Start of Block

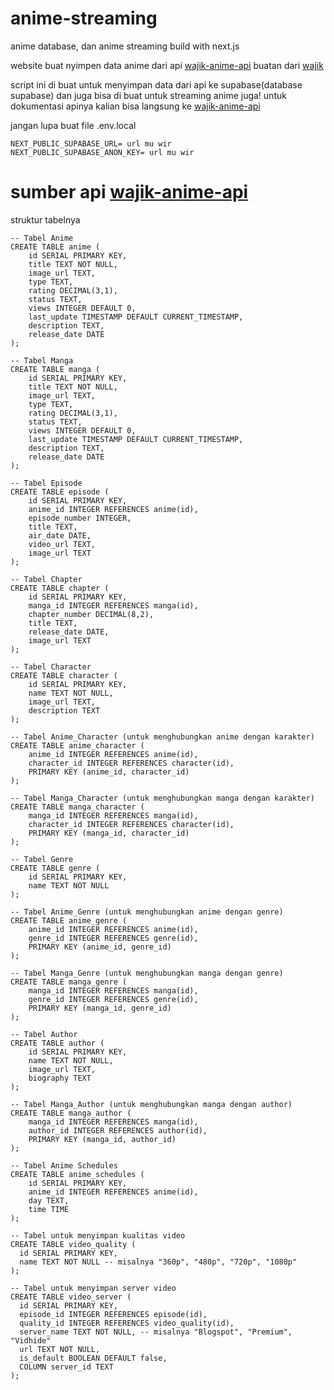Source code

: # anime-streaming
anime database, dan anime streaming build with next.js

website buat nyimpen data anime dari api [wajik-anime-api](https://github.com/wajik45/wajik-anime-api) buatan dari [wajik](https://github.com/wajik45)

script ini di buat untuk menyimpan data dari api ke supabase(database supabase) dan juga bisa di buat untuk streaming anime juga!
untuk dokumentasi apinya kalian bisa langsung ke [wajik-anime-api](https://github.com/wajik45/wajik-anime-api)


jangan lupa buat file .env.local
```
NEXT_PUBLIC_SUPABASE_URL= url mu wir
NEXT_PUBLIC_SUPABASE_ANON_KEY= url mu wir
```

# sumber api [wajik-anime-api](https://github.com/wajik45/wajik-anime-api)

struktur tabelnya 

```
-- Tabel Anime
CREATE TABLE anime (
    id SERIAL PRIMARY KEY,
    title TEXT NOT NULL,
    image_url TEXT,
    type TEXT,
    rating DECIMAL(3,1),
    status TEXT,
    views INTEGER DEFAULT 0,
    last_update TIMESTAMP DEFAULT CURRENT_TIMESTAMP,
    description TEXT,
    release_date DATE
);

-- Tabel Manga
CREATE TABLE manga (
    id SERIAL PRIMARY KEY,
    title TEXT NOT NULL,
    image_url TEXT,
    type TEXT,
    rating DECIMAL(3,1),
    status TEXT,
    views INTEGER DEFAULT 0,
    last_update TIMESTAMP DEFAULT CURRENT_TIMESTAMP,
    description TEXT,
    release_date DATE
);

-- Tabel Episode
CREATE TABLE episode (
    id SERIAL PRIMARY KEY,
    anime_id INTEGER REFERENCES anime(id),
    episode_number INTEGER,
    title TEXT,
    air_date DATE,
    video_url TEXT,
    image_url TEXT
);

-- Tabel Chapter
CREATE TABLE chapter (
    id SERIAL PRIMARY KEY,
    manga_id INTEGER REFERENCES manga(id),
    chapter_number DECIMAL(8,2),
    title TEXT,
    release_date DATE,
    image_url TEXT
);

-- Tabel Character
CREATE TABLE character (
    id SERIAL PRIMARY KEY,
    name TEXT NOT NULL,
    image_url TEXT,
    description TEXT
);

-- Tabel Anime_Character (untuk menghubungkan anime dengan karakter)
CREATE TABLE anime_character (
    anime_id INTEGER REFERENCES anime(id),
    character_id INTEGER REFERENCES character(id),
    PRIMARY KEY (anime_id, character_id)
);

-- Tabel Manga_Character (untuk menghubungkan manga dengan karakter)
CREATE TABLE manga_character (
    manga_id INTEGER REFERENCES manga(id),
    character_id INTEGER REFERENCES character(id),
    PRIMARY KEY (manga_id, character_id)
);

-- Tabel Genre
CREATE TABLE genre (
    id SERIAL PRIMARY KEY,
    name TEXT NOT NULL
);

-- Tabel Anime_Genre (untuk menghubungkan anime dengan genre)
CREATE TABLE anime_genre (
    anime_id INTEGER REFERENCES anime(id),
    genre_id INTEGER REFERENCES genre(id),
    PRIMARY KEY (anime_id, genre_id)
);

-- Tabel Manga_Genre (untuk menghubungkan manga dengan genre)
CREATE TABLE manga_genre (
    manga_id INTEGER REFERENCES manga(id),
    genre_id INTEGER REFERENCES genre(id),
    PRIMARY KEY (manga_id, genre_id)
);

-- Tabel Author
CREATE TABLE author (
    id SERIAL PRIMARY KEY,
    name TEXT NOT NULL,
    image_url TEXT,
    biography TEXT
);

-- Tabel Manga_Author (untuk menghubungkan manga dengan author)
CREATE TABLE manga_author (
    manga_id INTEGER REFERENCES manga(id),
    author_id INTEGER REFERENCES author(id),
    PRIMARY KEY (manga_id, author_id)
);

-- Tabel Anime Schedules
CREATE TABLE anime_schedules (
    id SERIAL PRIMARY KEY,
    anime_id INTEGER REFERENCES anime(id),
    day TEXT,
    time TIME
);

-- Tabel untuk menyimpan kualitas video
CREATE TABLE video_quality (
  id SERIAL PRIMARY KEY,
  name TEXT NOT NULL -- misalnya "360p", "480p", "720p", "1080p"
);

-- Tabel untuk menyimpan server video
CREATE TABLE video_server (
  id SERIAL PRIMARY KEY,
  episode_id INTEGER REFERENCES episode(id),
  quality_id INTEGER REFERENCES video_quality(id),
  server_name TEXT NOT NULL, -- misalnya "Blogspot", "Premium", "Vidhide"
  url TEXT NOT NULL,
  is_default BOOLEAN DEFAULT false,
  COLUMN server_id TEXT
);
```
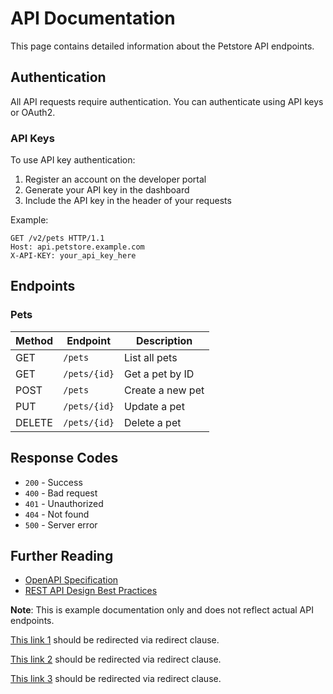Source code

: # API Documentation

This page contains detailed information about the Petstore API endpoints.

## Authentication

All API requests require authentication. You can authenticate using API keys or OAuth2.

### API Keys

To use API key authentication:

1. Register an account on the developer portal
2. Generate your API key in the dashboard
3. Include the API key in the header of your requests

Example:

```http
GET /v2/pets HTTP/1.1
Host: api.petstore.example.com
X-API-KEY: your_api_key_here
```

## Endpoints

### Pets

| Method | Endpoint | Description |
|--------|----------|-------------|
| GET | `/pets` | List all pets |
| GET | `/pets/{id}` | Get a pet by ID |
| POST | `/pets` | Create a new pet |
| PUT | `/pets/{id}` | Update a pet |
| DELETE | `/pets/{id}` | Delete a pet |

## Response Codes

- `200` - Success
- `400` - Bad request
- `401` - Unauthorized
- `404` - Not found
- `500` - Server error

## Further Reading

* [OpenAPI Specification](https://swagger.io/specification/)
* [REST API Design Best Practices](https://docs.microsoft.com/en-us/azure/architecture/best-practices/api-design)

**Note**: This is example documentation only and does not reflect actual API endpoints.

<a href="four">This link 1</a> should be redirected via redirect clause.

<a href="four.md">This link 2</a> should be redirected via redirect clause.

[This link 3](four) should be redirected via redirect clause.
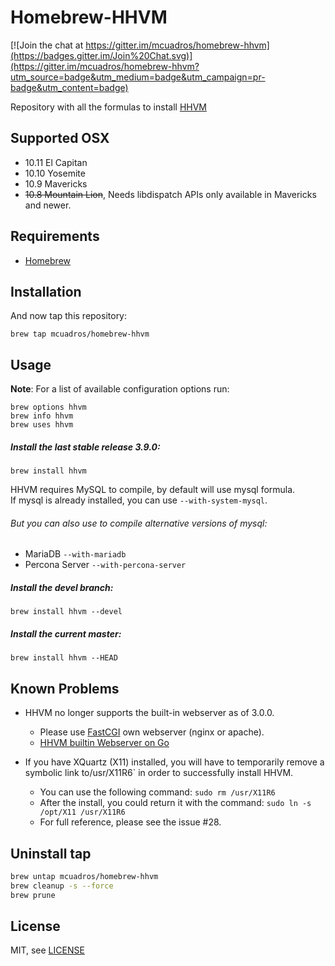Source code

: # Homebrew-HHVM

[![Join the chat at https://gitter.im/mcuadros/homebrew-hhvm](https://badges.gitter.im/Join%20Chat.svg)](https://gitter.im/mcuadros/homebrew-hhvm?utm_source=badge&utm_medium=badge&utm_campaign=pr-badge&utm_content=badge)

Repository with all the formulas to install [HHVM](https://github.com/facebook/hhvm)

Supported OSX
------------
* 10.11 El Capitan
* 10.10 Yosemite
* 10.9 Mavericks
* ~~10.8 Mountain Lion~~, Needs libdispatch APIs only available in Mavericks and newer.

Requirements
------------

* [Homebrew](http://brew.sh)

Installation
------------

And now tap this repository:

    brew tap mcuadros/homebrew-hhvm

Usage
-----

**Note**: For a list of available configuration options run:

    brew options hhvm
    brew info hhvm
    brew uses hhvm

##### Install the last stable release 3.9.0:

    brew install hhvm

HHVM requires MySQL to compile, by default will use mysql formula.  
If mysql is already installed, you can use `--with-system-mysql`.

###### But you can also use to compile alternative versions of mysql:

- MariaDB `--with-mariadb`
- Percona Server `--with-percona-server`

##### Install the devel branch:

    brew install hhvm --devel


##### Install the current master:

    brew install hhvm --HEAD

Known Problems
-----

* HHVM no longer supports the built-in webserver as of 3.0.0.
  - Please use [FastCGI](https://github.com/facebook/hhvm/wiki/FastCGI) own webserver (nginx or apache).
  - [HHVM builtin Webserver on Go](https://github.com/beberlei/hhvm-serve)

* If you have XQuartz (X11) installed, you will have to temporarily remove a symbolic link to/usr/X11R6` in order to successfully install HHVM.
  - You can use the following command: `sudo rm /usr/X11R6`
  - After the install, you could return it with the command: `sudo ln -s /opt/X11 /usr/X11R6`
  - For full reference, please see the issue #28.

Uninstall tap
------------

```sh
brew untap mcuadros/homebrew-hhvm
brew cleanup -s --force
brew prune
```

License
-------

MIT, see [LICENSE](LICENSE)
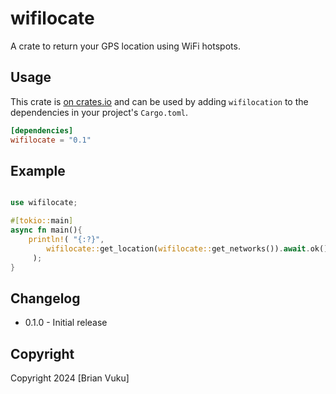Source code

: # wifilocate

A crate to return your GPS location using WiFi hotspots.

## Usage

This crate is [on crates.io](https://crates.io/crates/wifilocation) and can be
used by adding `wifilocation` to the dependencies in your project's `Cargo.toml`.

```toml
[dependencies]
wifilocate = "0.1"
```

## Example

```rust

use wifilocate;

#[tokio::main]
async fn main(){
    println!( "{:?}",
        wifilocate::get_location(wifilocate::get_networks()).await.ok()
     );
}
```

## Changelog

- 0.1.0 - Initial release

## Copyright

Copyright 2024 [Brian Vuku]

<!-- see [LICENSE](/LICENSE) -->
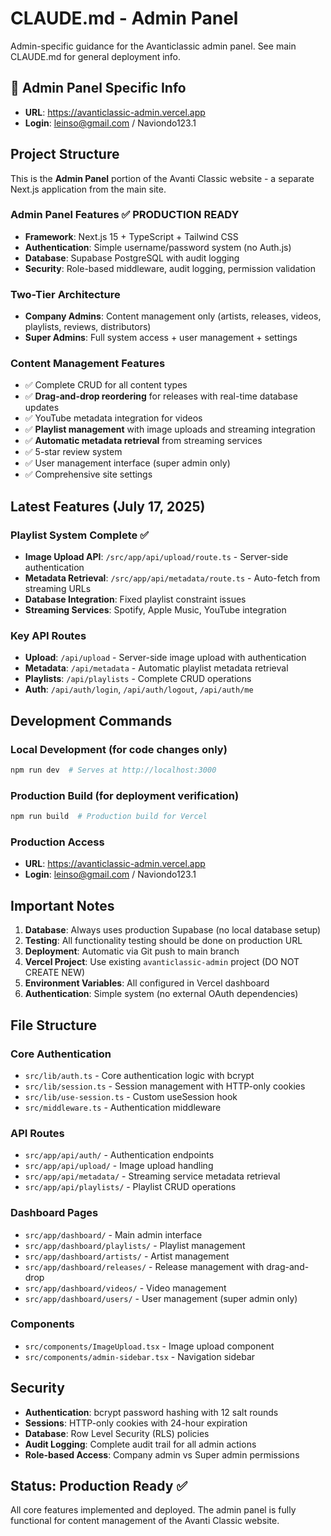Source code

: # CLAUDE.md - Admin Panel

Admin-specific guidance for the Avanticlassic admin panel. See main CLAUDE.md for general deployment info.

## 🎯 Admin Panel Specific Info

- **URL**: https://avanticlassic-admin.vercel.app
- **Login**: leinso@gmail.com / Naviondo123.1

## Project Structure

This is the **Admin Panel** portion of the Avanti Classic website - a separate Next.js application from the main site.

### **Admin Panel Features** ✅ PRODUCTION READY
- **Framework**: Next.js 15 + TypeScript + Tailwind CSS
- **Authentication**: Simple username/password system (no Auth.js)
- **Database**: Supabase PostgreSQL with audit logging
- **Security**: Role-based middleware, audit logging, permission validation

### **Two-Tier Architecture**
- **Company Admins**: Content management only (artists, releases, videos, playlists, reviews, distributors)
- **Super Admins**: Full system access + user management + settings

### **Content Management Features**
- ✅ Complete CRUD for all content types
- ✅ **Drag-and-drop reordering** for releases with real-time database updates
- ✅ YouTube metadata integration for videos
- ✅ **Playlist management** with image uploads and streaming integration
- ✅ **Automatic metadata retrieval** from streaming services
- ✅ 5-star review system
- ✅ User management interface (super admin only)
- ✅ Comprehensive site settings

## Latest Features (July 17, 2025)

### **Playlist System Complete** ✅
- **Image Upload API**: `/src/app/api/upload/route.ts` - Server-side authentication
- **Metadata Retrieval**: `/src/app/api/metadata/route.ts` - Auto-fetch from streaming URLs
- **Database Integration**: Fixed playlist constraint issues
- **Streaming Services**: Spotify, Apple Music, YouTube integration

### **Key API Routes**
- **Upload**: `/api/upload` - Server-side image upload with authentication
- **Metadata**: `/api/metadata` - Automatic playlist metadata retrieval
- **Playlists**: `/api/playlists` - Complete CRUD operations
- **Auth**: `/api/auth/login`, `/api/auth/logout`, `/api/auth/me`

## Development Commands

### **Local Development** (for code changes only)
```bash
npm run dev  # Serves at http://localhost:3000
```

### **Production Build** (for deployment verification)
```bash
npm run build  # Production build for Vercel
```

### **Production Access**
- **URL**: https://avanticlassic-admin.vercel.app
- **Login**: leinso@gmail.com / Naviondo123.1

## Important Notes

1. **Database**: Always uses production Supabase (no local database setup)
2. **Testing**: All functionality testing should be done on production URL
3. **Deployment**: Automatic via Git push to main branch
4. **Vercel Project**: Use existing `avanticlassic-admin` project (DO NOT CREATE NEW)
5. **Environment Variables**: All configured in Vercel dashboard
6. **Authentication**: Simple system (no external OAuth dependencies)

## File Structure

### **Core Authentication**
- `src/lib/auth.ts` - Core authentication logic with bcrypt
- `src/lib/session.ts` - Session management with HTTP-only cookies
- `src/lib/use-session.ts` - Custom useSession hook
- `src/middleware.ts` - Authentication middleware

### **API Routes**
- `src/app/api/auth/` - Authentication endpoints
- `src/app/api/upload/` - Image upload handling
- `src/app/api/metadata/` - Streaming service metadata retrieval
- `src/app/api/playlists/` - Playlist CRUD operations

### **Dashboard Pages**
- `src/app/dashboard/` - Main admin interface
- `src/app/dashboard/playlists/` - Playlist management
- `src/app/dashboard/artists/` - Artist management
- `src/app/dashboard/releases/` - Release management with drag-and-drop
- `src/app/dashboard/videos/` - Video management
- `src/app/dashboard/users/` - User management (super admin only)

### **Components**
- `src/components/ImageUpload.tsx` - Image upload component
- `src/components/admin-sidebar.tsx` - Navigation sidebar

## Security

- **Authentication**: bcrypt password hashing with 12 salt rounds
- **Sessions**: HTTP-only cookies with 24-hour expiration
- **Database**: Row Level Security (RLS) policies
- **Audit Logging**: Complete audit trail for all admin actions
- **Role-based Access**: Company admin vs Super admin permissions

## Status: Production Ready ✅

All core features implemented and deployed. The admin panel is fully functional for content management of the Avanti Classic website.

End of Block

The task: Check each line of the material for the word "github". State how many have it, and write nothing else.

Answer section: 6